(Plain-text document sources)
━━━━
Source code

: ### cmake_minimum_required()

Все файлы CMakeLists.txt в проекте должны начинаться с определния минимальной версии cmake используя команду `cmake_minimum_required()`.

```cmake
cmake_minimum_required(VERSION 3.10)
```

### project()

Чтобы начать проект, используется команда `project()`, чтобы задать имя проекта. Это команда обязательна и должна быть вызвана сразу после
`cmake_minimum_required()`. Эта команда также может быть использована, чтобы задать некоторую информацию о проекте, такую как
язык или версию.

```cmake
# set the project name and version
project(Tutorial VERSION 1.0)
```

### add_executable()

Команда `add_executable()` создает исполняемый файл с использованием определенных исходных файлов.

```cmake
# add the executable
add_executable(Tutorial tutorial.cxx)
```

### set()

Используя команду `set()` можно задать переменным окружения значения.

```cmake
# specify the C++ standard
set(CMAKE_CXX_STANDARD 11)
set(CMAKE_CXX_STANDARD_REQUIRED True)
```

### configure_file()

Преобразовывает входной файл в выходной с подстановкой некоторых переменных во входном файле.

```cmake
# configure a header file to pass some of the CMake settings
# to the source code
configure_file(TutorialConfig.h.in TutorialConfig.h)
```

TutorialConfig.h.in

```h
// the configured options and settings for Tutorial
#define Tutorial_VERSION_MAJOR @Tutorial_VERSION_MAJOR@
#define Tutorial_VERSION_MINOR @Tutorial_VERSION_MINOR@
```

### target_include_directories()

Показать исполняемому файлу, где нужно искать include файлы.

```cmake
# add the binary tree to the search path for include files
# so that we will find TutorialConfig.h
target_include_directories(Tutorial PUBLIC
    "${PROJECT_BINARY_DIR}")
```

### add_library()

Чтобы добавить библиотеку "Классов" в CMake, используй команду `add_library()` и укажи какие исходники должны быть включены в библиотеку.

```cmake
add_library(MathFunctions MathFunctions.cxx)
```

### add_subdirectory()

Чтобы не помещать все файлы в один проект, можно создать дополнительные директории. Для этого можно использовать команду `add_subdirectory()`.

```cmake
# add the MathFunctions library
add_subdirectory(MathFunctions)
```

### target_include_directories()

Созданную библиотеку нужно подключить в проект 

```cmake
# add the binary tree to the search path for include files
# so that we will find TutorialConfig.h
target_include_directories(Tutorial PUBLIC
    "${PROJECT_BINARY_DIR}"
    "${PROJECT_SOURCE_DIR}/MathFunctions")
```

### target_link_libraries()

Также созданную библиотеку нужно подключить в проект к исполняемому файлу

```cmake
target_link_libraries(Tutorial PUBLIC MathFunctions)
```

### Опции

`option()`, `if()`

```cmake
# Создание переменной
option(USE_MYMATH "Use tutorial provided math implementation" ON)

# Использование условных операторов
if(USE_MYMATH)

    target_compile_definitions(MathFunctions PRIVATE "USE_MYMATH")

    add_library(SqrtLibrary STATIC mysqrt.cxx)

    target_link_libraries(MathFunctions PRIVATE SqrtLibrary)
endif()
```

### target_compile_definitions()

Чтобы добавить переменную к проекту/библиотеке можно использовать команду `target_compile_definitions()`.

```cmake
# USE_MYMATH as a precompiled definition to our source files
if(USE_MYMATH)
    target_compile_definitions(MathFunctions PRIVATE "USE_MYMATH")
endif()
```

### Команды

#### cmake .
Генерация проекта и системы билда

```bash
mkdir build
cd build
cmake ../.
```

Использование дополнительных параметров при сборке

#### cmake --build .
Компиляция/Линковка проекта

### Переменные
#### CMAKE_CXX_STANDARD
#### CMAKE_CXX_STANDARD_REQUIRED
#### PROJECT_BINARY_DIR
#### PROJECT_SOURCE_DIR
━━━━
What you will do>
From the data, pick out every line that includes "define".

Result of this exercise>
#define Tutorial_VERSION_MAJOR @Tutorial_VERSION_MAJOR@
#define Tutorial_VERSION_MINOR @Tutorial_VERSION_MINOR@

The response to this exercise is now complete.